Martha and Buttons are understandably not at their best. Passenger pigeons were handsome birds larger than our city pigeons and more colorful. Audubon captured what they looked like alive although he worked from dead models.


Passenger Pigeons were not only beautiful and reportedly delicious, they were unimaginably numerous. There may have been three to five billion of them at European settlement. They migrated and roosted in huge flocks that tracked the mast years of  beechnuts and acorns. Wilson reported seeing a flock that he calculated contained 2,230,272,000 pigeons. "An inconceivable multitude, and yet probably far below the actual amount," he said. These flocks would darken the sky for days at a time as they flew over. Towns would have "pigeon years" when one of these gigantic flocks appeared and were hunted in proportionally large numbers, and often baked into pigeon pies. They were taken in outlandish numbers by market hunters in the late 19th century who shipped them by rail to be eaten in the big coastal cities, perhaps as Ballotines of Squabs Á La Madison -- recipe here. Jennifer Price traces the meaning of the pigeon's transition from pie filling to Ballotines in her book Flight Maps.


In 1857, Ohio considered a law to protect Passenger Pigeons. A report of a select committee of the Ohio Senate said that:
The passenger pigeon needs no protection. Wonderfully prolific, having the vast forests of the North as its breeding grounds, traveling hundreds of miles in search of food, it is here to-day and elsewhere to-morrow, and no ordinary destruction can lessen them, or be missed from the myriads that are yearly produced.
A hundred years ago, William Hornaday used that quote on the frontispiece of his book Our Vanishing Wildlife along with a photo of Martha who was alive in 1912.

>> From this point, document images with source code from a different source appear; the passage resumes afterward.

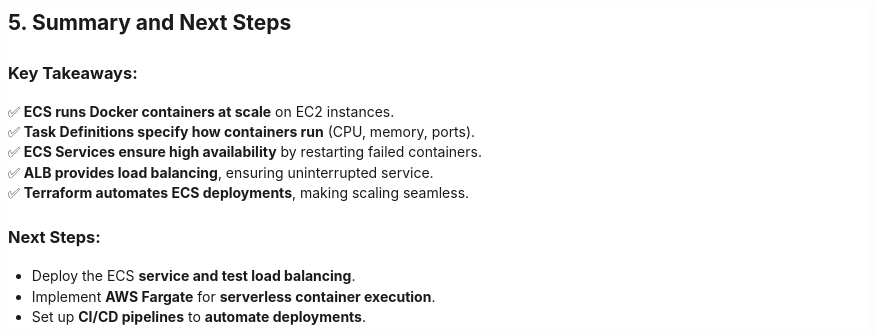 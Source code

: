 
## **5. Summary and Next Steps**  

### **Key Takeaways:**  
✅ **ECS runs Docker containers at scale** on EC2 instances.  
✅ **Task Definitions specify how containers run** (CPU, memory, ports).  
✅ **ECS Services ensure high availability** by restarting failed containers.  
✅ **ALB provides load balancing**, ensuring uninterrupted service.  
✅ **Terraform automates ECS deployments**, making scaling seamless.  

### **Next Steps:**  
- Deploy the ECS **service and test load balancing**.  
- Implement **AWS Fargate** for **serverless container execution**.  
- Set up **CI/CD pipelines** to **automate deployments**.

The Folly of 1857 and the Lesson of 1912

The pigeon monument near Hanover Pennsylvania was originally located in an area known as the the Pigeon Hills, north of its present location. It was destroyed, by housing development I suppose, in 1981 and rededicated in Codorus State Park.



 In the interest of the
preservation of wild life
we here dedicate this
memorial to the ill-fated
passenger pigeon which
from earliest pioneer days
until the 1880's flocked to
these Pigeon Hills. This
migratory bird, now extinct
was once so plentiful its
numbers darkened the skies.

Dedicated Sunday Oct. 12, 1947
By The Boy Scouts of America
Conewago District of the
York-Adams Area Council


This monument
replaces the original
Boy Scout Memorial
erected in the Pigeon Hills
in 1947 which was
destroyed in 1981.
Across Lake Marburg
on the Northern horizon
lie the Pigeon Hills
once inhabited by thousands
of Passenger Pigeons.
This memorial was
rededicated Sept. 12, 1982

A sign in the parking lot repeats the text on the stone monument.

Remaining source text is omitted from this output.